Category Archives: Compensation

Our Neighour Has Stopped Work but Scaffold Remains

Question

Our neighbour started a building project, a loft conversion and rear extension, but work stopped six months ago and the site has been idle since. The scaffolding remains up and does protrudes over the boundary into our property.

When we renovated our house we installed a satellite dish for television. We have not been able to use it since we moved back in due to the scaffolding blocking the signal. If our neighbour had been honest with us about when he would be carrying out his work, he could have moved scaffolding boards so we could at least watch television in our own home.

Do you have any advice as this is causing us a lot of grief?

Answer

The Party Wall Act provides a right of access to undertake notified works where access is necessary. However, the Act also confirms that the adjoining owner must not suffer unnecessary inconvenience as a result of the works. As the scaffold has not been used for the last 6 months it should have been removed.

You don’t say why work has stopped, you may not know, but if the building owner has run in to financial difficulties or fallen out with their contractor it may have been difficult for them to arrange the for the scaffolding to be removed.

If you’ve not already done so, you should ask the building owner to remove the projecting elements of the scaffold, within a reasonable time period, until they are needed again. Should he fail to do so, you could arrange for a scaffolder to remove the projecting elements (and leave them in the building owner’s garden), relocate the satellite dish etc. and claim the costs back from the building owner. If the cost becomes a matter in dispute it can be determined by the party wall surveyor(s). If surveyors were not appointed originally you still retain that right if a specific dispute such as this arises. Unfortunately, you might still need to go to court to enforce payment of costs awarded to you.

Alternatively, you could apply to court for an injunction forcing the building owner to remove the scaffold as it is now a trespass. I would recommend that you seek legal advice before taking this step.

Is Leak Caused by my Neighbour’s Works

Question

My neighbour recently undertook some works and at about the same time I noticed a leak to my conservatory roof. I cannot find where the water is coming in from but it’s too much of a coincidence for it not to be related to the works. Is it my neighbour’s responsibility to investigate? He doesn’t seem to think so.  

Answer

If you believe the leak to be related to party wall works (I should stress that is the work covered by the Party Wall Act rather than the general works) and your neighbour is denying responsibility you have the option to refer the matter to the appointed surveyors for determination. The risk with this course of action is that the surveyors determine that there is no link and that you not only end up paying to make good the damage caused by the leak but also the surveyors’ fees. 

Referring a dispute to surveyors can be time-consuming so the priority should be to resolve the leak thereby removing the risk of further damage and mitigating your losses. With that in mind, I would suggest organising the repair yourself but recommend that you ask the contractor to write a brief report providing their opinion on the cause (and take photos if inaccessible). This needn’t be anything comprehensive, just a couple of lines written on the invoice. 

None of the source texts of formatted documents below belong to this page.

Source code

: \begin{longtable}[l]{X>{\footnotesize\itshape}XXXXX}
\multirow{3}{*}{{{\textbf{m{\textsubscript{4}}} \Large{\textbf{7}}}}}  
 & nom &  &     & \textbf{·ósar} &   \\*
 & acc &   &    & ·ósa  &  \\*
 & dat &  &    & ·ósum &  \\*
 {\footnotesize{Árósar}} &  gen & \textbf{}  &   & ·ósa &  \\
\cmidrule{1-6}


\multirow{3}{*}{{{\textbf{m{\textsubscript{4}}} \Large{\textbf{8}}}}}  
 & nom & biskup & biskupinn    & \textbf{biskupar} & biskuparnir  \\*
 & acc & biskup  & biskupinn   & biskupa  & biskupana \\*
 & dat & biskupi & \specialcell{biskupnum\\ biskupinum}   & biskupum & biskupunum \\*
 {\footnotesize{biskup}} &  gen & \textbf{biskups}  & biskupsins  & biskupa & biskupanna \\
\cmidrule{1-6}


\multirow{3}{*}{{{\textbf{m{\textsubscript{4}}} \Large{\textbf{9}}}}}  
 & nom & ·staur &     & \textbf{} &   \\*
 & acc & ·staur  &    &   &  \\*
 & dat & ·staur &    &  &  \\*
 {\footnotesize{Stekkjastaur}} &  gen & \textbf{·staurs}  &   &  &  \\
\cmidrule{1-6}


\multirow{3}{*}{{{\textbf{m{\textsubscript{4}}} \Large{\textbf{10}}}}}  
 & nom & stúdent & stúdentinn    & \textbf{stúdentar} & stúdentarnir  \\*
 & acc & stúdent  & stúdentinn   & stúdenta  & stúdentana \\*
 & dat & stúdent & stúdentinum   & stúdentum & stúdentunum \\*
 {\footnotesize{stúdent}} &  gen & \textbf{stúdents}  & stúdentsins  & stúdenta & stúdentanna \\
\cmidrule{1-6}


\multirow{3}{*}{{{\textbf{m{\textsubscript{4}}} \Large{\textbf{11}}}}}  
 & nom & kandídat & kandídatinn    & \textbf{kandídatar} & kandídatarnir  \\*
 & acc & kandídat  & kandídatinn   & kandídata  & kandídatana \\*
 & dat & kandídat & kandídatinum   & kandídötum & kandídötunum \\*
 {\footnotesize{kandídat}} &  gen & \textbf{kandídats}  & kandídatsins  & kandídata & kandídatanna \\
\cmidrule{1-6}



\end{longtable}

The contractor’s opinion will help you decide whether the defect is actually related to the party wall works and, if so, will be an important piece of evidence that should be passed to the surveyors (it may even encourage the building owner to accept responsibility and avoid the need for surveyors’ involvement at all).

Calculating a Loss When a Crack Widens

Question

I consented to my neighbour’s works on the understanding that I should not suffer as a consequence. Many of the existing cracks have widened but my neighbour is saying because they are existing they are not his responsibility. Can this be correct?

Answer

Certain rights under the Act, such as cutting in to a party wall, come with an obligation to make good damage, while others, such as excavating close to a neighbour’s property do not. However, the building owner (the party undertaking the works) is responsible for any loss or damage caused by their works. The distinction may appear technical but it’s relevant to your query. 

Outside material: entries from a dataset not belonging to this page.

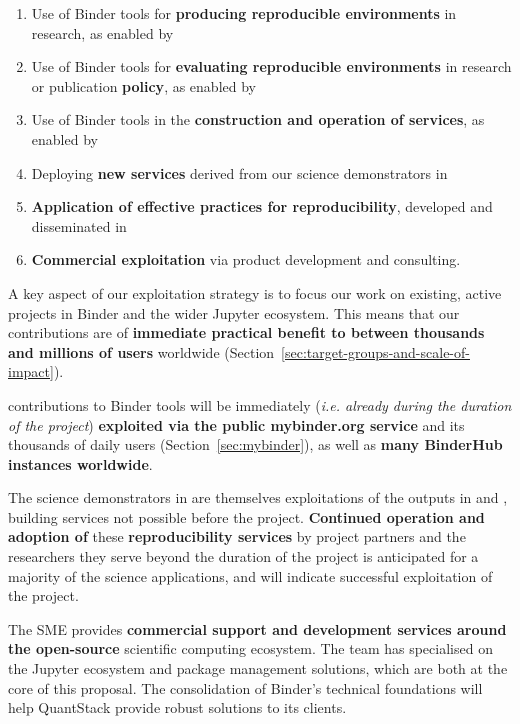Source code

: \begin{enumerate}
  \item Use of Binder tools for \textbf{producing reproducible environments} in research, as enabled by 
  \item Use of Binder tools for \textbf{evaluating reproducible environments} in research or publication \textbf{policy}, as enabled by 
  \item Use of Binder tools in the \textbf{construction and operation of services}, as enabled by 
  \item Deploying \textbf{new services} derived from our science demonstrators in 
  \item \textbf{Application of effective practices for reproducibility}, developed and disseminated in 
  \item \textbf{Commercial exploitation} via product development and consulting.
\end{enumerate}

A key aspect of our exploitation strategy is to focus our work on existing,
active projects in Binder and the wider Jupyter ecosystem.
This means that our contributions are of \textbf{immediate practical benefit to between
  thousands and millions of users} worldwide (Section~\ref{sec:target-groups-and-scale-of-impact}).

\TheProject contributions to Binder tools will be immediately (\emph{i.e.
  already during the duration of the project}) \textbf{exploited via the public mybinder.org service}
and its thousands of daily users (Section~\ref{sec:mybinder}), as well as \textbf{many BinderHub instances worldwide}.

The science demonstrators in  are themselves exploitations of the outputs
in  and ,
building services not possible before the project.
\textbf{Continued operation and adoption of} these \textbf{reproducibility services} by project partners and the researchers they serve beyond
the duration of the project is anticipated for a majority of the science applications, and will indicate
successful exploitation of the project.


The  SME provides \textbf{commercial support and development services around the
open-source} scientific computing ecosystem. The team has specialised on the Jupyter ecosystem
and package management solutions, which are both at the core of this proposal. The consolidation
of Binder's technical foundations will help QuantStack provide robust solutions to its clients.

If a crack has widened as a result of the works it is unquestionably damage and as such the building owner has a duty to make good. Importantly, it also follows that you, as an adjoining owner, can elect to receive a payment in lieu of making good (see section 11(8) of the Act). 

If there is no duty on the building owner to make good they will only be responsible for the loss suffered as a result of the works. The ‘loss’ when an existing crack widens slightly is always difficult to assess – it does not cost any more to make it good so the more relevant point is whether, as a result of the crack widening, it has become more urgent to make it good and redecorate. 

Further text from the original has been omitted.